▸ **Collected data**
● ● ● ●
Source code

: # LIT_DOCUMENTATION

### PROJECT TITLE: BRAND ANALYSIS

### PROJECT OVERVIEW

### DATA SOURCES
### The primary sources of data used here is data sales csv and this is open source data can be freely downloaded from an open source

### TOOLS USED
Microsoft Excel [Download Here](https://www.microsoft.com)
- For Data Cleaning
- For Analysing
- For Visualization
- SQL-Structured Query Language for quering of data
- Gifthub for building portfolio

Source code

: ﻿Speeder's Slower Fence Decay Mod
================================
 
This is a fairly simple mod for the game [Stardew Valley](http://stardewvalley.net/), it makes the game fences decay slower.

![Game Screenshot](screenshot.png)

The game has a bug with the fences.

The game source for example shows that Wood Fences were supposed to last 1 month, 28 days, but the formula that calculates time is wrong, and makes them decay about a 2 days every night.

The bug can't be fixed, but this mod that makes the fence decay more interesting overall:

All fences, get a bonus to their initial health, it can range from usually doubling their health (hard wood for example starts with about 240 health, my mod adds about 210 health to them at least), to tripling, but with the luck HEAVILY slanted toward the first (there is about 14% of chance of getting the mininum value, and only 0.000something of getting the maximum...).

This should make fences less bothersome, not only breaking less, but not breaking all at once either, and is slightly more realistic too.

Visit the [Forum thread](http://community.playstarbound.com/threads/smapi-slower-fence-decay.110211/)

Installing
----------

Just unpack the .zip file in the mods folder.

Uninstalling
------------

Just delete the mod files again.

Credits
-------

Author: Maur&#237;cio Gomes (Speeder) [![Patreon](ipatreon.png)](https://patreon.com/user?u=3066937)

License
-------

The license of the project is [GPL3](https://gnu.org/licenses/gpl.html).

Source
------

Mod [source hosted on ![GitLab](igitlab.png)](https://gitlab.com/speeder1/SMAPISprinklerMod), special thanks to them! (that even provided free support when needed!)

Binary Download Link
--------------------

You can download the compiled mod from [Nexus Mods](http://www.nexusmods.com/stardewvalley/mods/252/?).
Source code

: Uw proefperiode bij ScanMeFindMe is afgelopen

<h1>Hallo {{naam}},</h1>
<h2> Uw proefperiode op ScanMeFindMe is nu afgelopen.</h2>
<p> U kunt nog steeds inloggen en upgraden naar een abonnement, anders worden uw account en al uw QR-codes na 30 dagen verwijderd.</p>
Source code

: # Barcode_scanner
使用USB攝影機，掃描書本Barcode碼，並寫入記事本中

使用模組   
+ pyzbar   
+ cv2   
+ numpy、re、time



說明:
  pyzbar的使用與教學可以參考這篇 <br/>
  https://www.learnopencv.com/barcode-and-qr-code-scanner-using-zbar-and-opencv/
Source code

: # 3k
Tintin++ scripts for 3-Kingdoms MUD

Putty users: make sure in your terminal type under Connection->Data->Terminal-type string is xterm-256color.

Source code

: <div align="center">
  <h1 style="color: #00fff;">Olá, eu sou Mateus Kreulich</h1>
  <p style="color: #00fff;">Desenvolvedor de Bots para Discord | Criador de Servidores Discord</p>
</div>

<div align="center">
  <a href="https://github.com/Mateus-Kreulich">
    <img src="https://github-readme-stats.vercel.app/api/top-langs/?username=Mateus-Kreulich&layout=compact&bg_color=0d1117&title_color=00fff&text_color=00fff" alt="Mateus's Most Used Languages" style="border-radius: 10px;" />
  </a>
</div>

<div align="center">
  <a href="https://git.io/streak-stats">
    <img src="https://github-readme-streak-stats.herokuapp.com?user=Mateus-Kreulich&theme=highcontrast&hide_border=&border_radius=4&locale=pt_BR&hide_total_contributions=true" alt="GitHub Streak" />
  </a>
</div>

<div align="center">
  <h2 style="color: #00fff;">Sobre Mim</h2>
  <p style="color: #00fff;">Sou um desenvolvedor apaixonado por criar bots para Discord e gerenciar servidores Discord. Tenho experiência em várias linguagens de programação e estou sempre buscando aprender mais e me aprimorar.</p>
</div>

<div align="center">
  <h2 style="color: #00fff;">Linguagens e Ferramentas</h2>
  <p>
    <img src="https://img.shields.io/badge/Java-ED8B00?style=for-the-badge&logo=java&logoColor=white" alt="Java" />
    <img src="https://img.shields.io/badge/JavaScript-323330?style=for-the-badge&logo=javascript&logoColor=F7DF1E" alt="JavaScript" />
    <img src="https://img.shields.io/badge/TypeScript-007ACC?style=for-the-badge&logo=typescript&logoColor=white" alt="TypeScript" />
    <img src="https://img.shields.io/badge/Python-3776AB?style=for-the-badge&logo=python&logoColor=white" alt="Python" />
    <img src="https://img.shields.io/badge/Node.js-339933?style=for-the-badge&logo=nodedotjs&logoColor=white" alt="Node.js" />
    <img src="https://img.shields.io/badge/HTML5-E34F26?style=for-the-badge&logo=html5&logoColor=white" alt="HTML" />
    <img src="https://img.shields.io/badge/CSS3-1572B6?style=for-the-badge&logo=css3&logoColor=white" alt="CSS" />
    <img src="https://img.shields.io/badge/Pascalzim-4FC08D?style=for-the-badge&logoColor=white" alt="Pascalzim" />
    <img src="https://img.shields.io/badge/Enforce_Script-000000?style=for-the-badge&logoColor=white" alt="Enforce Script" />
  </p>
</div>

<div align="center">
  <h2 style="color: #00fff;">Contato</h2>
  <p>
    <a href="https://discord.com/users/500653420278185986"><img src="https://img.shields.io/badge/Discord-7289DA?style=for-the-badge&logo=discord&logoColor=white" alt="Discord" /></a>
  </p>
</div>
● ● ● ●
▸ **YOUR INSTRUCTIONS**
Your task is to retype the entries verbatim, starting with the line that holds "The game has a bug with the fences." and stopping after the line that holds "The game source".

▸ **TASK RESULT**
The game has a bug with the fences.

The game source for example shows that Wood Fences were supposed to last 1 month, 28 days, but the formula that calculates time is wrong, and makes them decay about a 2 days every night.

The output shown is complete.